After taking the steps to verify the caller's identity, I asked him some info on the situation. The gist was that he'd been unable to get online on his Mac, and he just had a technician out. This technician basically just showed up, dismissed it as an issue with the customer's third-party router, and left. This caller wasn't having it, and called in stark raving mad and demanded to speak with a supervisor about it.

I managed to de-escalate him a bit by assuring him that I was going to do some more in-depth troubleshooting, just to do my due diligence and identify if this issue truly was with his router or if it was unrelated. Luckily, the caller had already bypassed his router and hooked his Mac directly up to his cable modem, which made things a lot easier, since we just had to verify whether it was an odd fault with the modem that the field tech had ignored or an issue with the customer's Mac.

Since the basic steps of power cycling the modem and rebooting the desktop didn't do anything, and Safari would just stop responding whenever he tried to go to a webpage, I asked him to open up the terminal and ping 8.8.8.8, which went through just fine. I then had him try pinging google.com. No dice.

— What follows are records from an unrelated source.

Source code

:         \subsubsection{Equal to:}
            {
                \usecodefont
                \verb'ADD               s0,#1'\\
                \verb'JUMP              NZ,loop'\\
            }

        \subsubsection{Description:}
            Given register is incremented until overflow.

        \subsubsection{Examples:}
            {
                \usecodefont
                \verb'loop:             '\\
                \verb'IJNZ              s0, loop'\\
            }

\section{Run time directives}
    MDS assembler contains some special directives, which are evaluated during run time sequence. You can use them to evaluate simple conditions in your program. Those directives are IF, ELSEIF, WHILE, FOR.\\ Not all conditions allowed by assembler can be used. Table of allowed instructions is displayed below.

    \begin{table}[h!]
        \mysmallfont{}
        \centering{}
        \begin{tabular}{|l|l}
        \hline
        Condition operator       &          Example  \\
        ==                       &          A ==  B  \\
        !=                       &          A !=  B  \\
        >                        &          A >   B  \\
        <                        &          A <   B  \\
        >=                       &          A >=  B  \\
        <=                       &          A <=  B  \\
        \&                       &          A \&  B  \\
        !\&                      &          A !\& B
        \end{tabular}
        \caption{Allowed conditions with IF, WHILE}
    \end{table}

Afterwards I had him check the network settings to see what the DNS settings were. It was set to manual configuration, with a single IP address listed:

127.0.0.1

Somehow, for some ungodly reason, this man's computer was configured to use its own loopback interface as its sole DNS server. I do not know how this happened. I'm not sure if I want to know how this happened, but it happened.

From there, it was a quick case of advising him that he could either use something like Google DNS or Cloudflare DNS, or he could set it to be configured automatically via DHCP, and he was on his way.

The funny thing is, he assumed that I was a supervisor the entire time. It wasn't until the very end of the call that I told him that I was only a month out of training.